###Tokenization

Well, we'll see how to represent the words in a way that the computers can process them with a view to later training the machine that can understand their meaning. Tokenization is the process of tokenizing or splitting a string, text into a list of tokens

So let's consider a word 'SILENT'. 

It's made of sequence of letters. These letters are can be represented by numbers using an encoding scheme. A popular one called ASCII has these letters represented by these numbers

In [1]:
#So each letter from the word SILENT can be represented in numbers as follows:

print(ord('S'))     
print(ord('I'))
print(ord('L'))
print(ord('E'))
print(ord('N'))
print(ord('T'))

"""So the above bunch of numbers collectively represent a word SILENT"""

83
73
76
69
78
84


'So the above bunch of numbers collectively represent a word SILENT'

**But the word "LISTEN" has the same letters and thus the numbers but in different order. So it makes hard for us to understand the sentiment of the word just by the letters in it**

In [2]:
#So we can see how both the words with same letters and numbers are represented in different orders:
print('SILENT:', "S:",ord('S'),"I:",ord('I'),"L:",ord('L'),"E:",ord('E'),"N:",ord('N'),"T:",ord('T')) 
print('LISTEN:', "L:",ord('L'),"I:",ord('I'),"S:",ord('S'),"T:",ord('T'),"E:",ord('E'),"N:",ord('N')) 
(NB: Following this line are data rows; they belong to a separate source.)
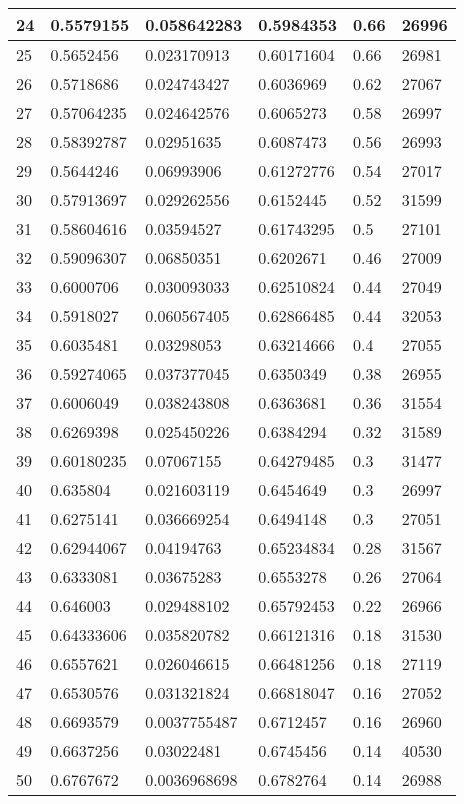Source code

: \begin{longtable}{|l|l|l|l|l|l|}
24 & 0.5579155 & 0.058642283 & 0.5984353 & 0.66 & 26996 \\ \hline 
25 & 0.5652456 & 0.023170913 & 0.60171604 & 0.66 & 26981 \\ \hline 
26 & 0.5718686 & 0.024743427 & 0.6036969 & 0.62 & 27067 \\ \hline 
27 & 0.57064235 & 0.024642576 & 0.6065273 & 0.58 & 26997 \\ \hline 
28 & 0.58392787 & 0.02951635 & 0.6087473 & 0.56 & 26993 \\ \hline 
29 & 0.5644246 & 0.06993906 & 0.61272776 & 0.54 & 27017 \\ \hline 
30 & 0.57913697 & 0.029262556 & 0.6152445 & 0.52 & 31599 \\ \hline 
31 & 0.58604616 & 0.03594527 & 0.61743295 & 0.5 & 27101 \\ \hline 
32 & 0.59096307 & 0.06850351 & 0.6202671 & 0.46 & 27009 \\ \hline 
33 & 0.6000706 & 0.030093033 & 0.62510824 & 0.44 & 27049 \\ \hline 
34 & 0.5918027 & 0.060567405 & 0.62866485 & 0.44 & 32053 \\ \hline 
35 & 0.6035481 & 0.03298053 & 0.63214666 & 0.4 & 27055 \\ \hline 
36 & 0.59274065 & 0.037377045 & 0.6350349 & 0.38 & 26955 \\ \hline 
37 & 0.6006049 & 0.038243808 & 0.6363681 & 0.36 & 31554 \\ \hline 
38 & 0.6269398 & 0.025450226 & 0.6384294 & 0.32 & 31589 \\ \hline 
39 & 0.60180235 & 0.07067155 & 0.64279485 & 0.3 & 31477 \\ \hline 
40 & 0.635804 & 0.021603119 & 0.6454649 & 0.3 & 26997 \\ \hline 
41 & 0.6275141 & 0.036669254 & 0.6494148 & 0.3 & 27051 \\ \hline 
42 & 0.62944067 & 0.04194763 & 0.65234834 & 0.28 & 31567 \\ \hline 
43 & 0.6333081 & 0.03675283 & 0.6553278 & 0.26 & 27064 \\ \hline 
44 & 0.646003 & 0.029488102 & 0.65792453 & 0.22 & 26966 \\ \hline 
45 & 0.64333606 & 0.035820782 & 0.66121316 & 0.18 & 31530 \\ \hline 
46 & 0.6557621 & 0.026046615 & 0.66481256 & 0.18 & 27119 \\ \hline 
47 & 0.6530576 & 0.031321824 & 0.66818047 & 0.16 & 27052 \\ \hline 
48 & 0.6693579 & 0.0037755487 & 0.6712457 & 0.16 & 26960 \\ \hline 
49 & 0.6637256 & 0.03022481 & 0.6745456 & 0.14 & 40530 \\ \hline 
50 & 0.6767672 & 0.0036968698 & 0.6782764 & 0.14 & 26988 \\ \hline 
\end{longtable}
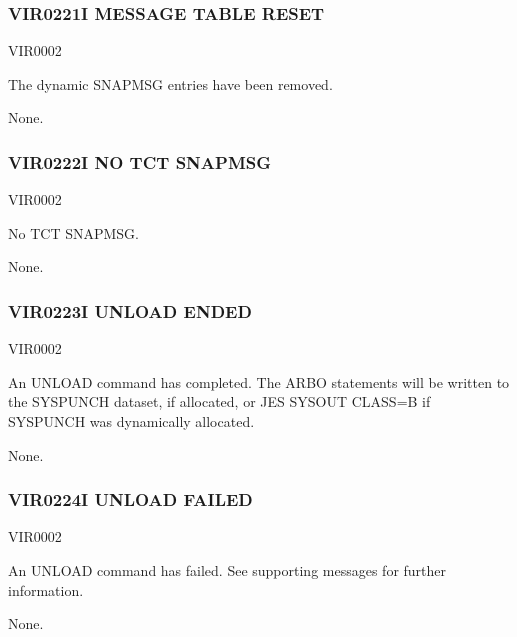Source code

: \documentclass[letterpaper,10pt,english]{sphinxmanual}
\begin{document}
\subsubsection{VIR0221I MESSAGE TABLE RESET}
\label{\detokenize{messages:vir0221i-message-table-reset}}\begin{description}
\sphinxAtStartPar
VIR0002

\sphinxAtStartPar
The dynamic SNAPMSG entries have been removed.

\sphinxAtStartPar
None.

\end{description}


\subsubsection{VIR0222I NO TCT SNAPMSG}
\label{\detokenize{messages:vir0222i-no-tct-snapmsg}}\begin{description}
\sphinxAtStartPar
VIR0002

\sphinxAtStartPar
No TCT SNAPMSG.

\sphinxAtStartPar
None.

\end{description}


\subsubsection{VIR0223I UNLOAD ENDED}
\label{\detokenize{messages:vir0223i-unload-ended}}\begin{description}
\sphinxAtStartPar
VIR0002

\sphinxAtStartPar
An UNLOAD command has completed. The ARBO statements will be written to the SYSPUNCH dataset, if allocated, or JES SYSOUT CLASS=B if SYSPUNCH was dynamically allocated.

\sphinxAtStartPar
None.

\end{description}


\subsubsection{VIR0224I UNLOAD FAILED}
\label{\detokenize{messages:vir0224i-unload-failed}}\begin{description}
\sphinxAtStartPar
VIR0002

\sphinxAtStartPar
An UNLOAD command has failed. See supporting messages for further information.

\sphinxAtStartPar
None.

\end{description}
\end{document}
SILENT: S: 83 I: 73 L: 76 E: 69 N: 78 T: 84
LISTEN: L: 76 I: 73 S: 83 T: 84 E: 69 N: 78


**So it might be easier to encode words than encoding letters.** 

In [3]:
#Let's consider the sentence 
"I love playing cricket."

'I love playing cricket.'

**So what will happen if we start encoding the words in the sentence instead of encoding the letters in each words?**

In [4]:
#Let's import relevant libraries and packages needed 
import spacy

In [5]:
from spacy.tokenizer import Tokenizer
nlp = spacy.load("en_core_web_sm")

In [6]:
#Let's create a text

txt = 'I love playing cricket'
print(txt)

text2 = nlp("I love playing football")
print(text2)

I love playing cricket
I love playing football


In [7]:
#Let's create a document of the text and convert the sentence into tokens
doc= nlp(txt)

In [8]:
for token in doc:
  print(token.text)
  #check the no. of words in the sentences
print(len(doc))

I
love
playing
cricket
4


In [9]:
##Let's convert the sentence into tokens
doc2 = nlp("We're here to help you, Send us queries on john01@hotmail.com email id or visit us on https://www.w3schools.com!" )

In [10]:
for token in doc2:
  print(token.text)

We
're
here
to
help
you
,
Send
us
queries
on
john01@hotmail.com
email
i
d
or
visit
us
on
https://www.w3schools.com
!


In [11]:
#Let's see below examples that has special characters and how we can tokenize them
doc3 = nlp("A 10km ride in Hyderabad costs Rs.100")
doc4 = nlp("A 10km ride in Hyderabad costs $100")

In [12]:
for t in doc3:
  print(t)
print('\n')

for t in doc4:
  print(t)

A
10
km
ride
in
Hyderabad
costs
Rs.100


A
10
km
ride
in
Hyderabad
costs
$
100


In [13]:
#Let's check the no. of words in the sentences
print(len(doc))
print(len(doc2))
print(len(doc3))
print(len(doc4))

4
21
8
9


In [14]:
#Let's check the no. of vocab in english lang.
print(len(doc.vocab))
print(len(doc2.vocab))
print(len(doc3.vocab))
print(len(doc4.vocab))

505
505
505
505


###Tokenization using Indexing

In [15]:
doc5 = nlp(u"Let's import the packages")

In [16]:
#Using indexing 
print(doc5[0])

#Using slice indexing
print(doc5[0:4])
print(doc5[1:4])
print(doc5[2:5])

Let
Let's import the
's import the
import the packages


In [17]:
doc5[0] = "It's" #spacy.tokens.doc.Doc' object does not support item assignment.

TypeError: ignored

In [18]:
doc6 = nlp(u"TCS has commissioned its new campus in Pune at a cost of $10 million.")

In [19]:
#Let's tokenize
for token in doc6:
  print(token.text, end=' | ')

TCS | has | commissioned | its | new | campus | in | Pune | at | a | cost | of | $ | 10 | million | . | 

In [20]:
#We can use NER as there are few entities
for entity in doc6.ents:
  print(entity)
  print(entity.label_)
  print(str(spacy.explain(entity.label_)))         #Explains where the entity belongs to  
  print('\n')

TCS
ORG
Companies, agencies, institutions, etc.


Pune
GPE
Countries, cities, states


$10 million
MONEY
Monetary values, including unit